Top of Data supplied

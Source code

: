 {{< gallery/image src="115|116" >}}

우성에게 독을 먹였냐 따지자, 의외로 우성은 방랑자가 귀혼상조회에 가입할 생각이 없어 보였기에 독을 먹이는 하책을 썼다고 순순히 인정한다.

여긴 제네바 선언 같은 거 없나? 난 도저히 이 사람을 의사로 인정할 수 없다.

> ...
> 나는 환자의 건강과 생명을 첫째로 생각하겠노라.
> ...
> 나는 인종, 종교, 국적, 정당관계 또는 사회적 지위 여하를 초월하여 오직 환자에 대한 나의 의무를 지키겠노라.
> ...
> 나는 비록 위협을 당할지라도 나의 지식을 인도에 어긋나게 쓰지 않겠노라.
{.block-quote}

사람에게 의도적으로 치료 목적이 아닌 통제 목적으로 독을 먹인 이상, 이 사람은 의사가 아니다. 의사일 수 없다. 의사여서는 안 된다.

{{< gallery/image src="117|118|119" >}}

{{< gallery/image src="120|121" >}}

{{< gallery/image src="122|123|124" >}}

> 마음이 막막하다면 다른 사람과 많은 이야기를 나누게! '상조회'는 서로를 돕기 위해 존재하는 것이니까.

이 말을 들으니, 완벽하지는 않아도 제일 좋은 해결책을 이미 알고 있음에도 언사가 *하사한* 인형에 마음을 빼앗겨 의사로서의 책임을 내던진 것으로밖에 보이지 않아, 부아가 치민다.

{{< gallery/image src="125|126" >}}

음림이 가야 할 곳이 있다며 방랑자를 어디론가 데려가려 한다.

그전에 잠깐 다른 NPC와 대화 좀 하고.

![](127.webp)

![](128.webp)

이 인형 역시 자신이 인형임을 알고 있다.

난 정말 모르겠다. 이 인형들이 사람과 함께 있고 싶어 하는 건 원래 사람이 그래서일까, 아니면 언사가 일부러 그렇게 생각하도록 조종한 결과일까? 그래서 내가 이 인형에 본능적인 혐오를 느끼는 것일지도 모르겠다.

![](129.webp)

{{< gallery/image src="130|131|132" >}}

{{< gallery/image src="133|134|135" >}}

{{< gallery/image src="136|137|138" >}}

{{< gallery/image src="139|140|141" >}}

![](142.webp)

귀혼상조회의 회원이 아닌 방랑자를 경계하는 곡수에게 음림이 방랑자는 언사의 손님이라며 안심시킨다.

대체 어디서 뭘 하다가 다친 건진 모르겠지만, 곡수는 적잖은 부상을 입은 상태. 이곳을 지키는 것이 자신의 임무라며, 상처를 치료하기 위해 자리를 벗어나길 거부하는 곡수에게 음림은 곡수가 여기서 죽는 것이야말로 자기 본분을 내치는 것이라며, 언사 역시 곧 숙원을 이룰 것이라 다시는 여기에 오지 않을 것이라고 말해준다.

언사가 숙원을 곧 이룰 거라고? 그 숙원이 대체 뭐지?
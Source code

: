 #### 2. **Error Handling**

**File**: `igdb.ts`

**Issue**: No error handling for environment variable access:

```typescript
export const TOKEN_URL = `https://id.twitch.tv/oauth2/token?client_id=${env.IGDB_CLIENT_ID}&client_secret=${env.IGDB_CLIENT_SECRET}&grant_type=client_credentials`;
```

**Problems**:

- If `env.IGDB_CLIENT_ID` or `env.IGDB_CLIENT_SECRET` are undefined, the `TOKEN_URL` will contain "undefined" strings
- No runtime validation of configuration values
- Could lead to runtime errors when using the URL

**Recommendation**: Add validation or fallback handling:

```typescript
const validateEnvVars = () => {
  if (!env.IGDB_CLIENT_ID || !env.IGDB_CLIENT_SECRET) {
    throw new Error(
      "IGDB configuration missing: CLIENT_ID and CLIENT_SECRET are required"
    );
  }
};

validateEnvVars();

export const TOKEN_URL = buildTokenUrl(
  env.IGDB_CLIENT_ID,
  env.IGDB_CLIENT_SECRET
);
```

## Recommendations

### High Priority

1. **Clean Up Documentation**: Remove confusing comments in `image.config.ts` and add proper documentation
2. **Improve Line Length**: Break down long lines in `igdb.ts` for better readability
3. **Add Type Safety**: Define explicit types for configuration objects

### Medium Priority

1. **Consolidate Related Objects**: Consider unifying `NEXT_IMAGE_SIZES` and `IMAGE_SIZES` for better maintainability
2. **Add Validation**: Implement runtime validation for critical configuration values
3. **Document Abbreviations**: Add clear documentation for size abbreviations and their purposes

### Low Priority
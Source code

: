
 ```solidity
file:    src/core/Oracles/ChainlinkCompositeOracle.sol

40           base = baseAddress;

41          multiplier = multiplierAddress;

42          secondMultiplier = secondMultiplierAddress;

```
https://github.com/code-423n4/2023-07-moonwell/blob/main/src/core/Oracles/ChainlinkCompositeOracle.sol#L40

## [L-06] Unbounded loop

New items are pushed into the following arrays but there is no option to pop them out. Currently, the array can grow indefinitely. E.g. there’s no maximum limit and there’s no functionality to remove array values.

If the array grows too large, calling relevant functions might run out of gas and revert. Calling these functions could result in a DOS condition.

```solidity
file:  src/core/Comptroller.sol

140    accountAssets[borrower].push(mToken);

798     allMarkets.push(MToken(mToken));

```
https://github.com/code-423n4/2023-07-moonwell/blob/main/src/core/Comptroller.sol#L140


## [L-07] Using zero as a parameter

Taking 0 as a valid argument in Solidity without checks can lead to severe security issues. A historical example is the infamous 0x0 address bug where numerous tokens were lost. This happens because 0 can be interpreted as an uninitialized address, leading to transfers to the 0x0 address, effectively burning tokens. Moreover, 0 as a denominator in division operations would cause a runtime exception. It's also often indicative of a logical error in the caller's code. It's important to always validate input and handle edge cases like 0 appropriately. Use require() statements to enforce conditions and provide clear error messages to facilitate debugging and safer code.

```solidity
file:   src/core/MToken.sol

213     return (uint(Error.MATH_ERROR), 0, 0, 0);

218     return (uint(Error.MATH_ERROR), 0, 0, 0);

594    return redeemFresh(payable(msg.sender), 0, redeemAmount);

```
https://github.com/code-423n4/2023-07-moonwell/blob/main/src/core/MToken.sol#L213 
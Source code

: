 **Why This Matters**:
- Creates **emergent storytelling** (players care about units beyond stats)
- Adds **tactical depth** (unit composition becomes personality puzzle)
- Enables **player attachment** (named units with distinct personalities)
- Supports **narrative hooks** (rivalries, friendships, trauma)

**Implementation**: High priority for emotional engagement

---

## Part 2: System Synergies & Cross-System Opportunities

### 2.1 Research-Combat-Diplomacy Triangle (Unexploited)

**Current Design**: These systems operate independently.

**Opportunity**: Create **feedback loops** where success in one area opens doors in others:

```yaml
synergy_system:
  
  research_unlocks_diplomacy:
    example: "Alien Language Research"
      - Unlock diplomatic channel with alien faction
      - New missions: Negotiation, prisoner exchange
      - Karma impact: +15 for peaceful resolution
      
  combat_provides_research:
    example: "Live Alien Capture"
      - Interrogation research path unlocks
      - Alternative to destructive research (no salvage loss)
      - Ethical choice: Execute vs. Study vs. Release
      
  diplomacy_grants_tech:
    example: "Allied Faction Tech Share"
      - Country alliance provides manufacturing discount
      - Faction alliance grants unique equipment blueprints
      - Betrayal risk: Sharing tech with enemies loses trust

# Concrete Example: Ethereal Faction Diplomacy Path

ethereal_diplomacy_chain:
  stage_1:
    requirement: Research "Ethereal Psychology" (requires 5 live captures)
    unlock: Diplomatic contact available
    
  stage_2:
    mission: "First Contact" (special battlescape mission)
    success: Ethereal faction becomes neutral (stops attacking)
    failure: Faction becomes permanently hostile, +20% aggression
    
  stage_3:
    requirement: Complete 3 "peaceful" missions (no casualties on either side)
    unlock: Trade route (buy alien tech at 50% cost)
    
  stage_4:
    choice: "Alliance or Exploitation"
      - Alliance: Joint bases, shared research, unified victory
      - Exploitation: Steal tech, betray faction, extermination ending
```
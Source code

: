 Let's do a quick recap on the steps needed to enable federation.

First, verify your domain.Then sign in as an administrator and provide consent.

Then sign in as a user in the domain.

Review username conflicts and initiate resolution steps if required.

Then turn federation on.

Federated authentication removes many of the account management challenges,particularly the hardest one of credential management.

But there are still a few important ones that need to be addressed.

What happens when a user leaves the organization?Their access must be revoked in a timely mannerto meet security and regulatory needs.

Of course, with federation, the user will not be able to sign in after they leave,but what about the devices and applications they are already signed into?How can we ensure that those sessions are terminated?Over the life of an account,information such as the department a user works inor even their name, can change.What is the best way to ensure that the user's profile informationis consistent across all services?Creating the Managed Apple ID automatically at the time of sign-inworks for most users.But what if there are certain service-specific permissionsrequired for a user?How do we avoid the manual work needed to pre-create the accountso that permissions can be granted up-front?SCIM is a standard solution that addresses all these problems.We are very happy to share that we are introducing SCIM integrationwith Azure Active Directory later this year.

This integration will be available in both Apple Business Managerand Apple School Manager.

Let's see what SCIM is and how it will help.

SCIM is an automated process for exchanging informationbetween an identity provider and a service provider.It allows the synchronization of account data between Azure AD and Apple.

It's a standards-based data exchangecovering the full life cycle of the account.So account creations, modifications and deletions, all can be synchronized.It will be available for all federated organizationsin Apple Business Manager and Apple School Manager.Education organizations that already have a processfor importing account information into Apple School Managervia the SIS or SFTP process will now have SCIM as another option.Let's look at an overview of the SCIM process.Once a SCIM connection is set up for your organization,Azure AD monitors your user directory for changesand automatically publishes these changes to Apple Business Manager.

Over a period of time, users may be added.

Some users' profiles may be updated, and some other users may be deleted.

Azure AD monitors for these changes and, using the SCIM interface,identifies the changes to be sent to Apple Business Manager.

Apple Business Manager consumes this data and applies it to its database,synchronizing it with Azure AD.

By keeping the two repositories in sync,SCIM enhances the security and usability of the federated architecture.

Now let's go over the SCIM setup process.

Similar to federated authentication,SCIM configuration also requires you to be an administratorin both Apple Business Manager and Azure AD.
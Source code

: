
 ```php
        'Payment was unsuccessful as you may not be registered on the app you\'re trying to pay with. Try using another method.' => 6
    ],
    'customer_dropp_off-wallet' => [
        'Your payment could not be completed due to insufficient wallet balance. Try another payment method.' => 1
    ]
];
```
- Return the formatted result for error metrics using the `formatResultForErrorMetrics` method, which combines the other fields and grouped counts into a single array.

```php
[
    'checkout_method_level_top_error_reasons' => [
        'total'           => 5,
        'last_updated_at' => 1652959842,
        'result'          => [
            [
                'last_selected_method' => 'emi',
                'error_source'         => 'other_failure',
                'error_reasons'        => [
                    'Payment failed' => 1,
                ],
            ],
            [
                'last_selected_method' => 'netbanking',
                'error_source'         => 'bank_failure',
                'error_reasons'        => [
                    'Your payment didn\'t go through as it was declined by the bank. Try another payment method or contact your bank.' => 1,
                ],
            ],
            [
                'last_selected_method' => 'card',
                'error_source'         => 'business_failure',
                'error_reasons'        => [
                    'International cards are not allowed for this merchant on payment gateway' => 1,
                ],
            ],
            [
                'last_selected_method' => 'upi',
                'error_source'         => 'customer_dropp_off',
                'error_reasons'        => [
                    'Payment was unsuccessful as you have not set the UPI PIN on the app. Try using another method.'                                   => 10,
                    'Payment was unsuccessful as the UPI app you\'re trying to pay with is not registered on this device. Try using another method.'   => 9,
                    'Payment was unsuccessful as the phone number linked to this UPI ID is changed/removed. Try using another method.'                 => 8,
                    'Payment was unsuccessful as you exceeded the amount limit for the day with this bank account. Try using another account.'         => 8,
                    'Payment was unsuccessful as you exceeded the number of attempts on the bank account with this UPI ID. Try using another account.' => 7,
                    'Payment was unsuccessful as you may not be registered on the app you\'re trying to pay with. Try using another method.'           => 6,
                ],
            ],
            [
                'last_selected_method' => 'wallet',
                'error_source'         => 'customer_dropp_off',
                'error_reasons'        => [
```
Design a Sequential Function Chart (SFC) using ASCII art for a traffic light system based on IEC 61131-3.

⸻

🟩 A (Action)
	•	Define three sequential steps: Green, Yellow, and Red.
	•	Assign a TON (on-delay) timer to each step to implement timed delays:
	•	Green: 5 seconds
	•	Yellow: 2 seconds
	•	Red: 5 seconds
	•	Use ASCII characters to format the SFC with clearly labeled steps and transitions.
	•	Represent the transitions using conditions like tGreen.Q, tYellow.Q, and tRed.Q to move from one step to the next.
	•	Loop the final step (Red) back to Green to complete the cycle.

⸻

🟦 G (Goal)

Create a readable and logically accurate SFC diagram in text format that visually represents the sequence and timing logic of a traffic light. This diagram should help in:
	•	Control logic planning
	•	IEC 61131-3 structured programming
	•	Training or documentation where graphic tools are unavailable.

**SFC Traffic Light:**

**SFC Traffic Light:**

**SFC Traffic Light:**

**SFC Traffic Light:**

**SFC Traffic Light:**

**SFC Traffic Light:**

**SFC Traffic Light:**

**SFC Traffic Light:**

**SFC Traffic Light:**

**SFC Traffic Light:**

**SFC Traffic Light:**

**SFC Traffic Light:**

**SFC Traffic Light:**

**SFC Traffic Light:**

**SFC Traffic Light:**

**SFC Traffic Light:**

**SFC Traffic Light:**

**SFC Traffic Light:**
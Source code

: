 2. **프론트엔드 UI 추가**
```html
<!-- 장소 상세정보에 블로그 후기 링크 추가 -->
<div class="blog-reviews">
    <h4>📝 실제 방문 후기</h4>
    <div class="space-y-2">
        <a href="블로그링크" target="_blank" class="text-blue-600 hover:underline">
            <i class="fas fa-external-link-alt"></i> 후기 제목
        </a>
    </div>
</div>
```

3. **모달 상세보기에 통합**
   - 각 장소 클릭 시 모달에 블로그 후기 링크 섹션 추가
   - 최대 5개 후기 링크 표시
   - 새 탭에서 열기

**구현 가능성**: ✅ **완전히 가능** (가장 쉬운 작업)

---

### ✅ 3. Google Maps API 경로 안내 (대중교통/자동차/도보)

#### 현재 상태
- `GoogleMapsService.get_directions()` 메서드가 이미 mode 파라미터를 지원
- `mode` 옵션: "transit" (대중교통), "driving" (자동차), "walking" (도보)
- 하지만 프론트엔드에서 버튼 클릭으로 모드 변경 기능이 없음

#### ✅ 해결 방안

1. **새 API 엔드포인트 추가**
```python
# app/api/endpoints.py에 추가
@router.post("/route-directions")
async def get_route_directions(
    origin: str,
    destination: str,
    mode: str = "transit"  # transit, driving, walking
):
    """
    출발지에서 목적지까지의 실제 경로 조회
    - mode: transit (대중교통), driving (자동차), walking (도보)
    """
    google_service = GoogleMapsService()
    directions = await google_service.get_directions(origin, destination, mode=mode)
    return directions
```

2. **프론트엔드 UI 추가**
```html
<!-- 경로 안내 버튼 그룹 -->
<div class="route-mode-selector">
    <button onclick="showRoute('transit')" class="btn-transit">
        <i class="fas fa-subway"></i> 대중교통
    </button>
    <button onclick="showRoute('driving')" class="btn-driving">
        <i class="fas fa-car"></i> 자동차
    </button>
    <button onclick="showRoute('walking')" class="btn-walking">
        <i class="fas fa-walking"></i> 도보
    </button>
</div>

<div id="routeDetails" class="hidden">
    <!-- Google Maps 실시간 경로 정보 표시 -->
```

Bottom of Data supplied

Beginning with the first line of the entries, repeat each line exactly until you have reproduced the one containing "이 말을 들으니, 완벽하지는", and add nothing further.

Answer box →
Source code

: {{< gallery/image src="115|116" >}}

우성에게 독을 먹였냐 따지자, 의외로 우성은 방랑자가 귀혼상조회에 가입할 생각이 없어 보였기에 독을 먹이는 하책을 썼다고 순순히 인정한다.

여긴 제네바 선언 같은 거 없나? 난 도저히 이 사람을 의사로 인정할 수 없다.

> ...
> 나는 환자의 건강과 생명을 첫째로 생각하겠노라.
> ...
> 나는 인종, 종교, 국적, 정당관계 또는 사회적 지위 여하를 초월하여 오직 환자에 대한 나의 의무를 지키겠노라.
> ...
> 나는 비록 위협을 당할지라도 나의 지식을 인도에 어긋나게 쓰지 않겠노라.
{.block-quote}

사람에게 의도적으로 치료 목적이 아닌 통제 목적으로 독을 먹인 이상, 이 사람은 의사가 아니다. 의사일 수 없다. 의사여서는 안 된다.

{{< gallery/image src="117|118|119" >}}

{{< gallery/image src="120|121" >}}

{{< gallery/image src="122|123|124" >}}

> 마음이 막막하다면 다른 사람과 많은 이야기를 나누게! '상조회'는 서로를 돕기 위해 존재하는 것이니까.

이 말을 들으니, 완벽하지는 않아도 제일 좋은 해결책을 이미 알고 있음에도 언사가 *하사한* 인형에 마음을 빼앗겨 의사로서의 책임을 내던진 것으로밖에 보이지 않아, 부아가 치민다.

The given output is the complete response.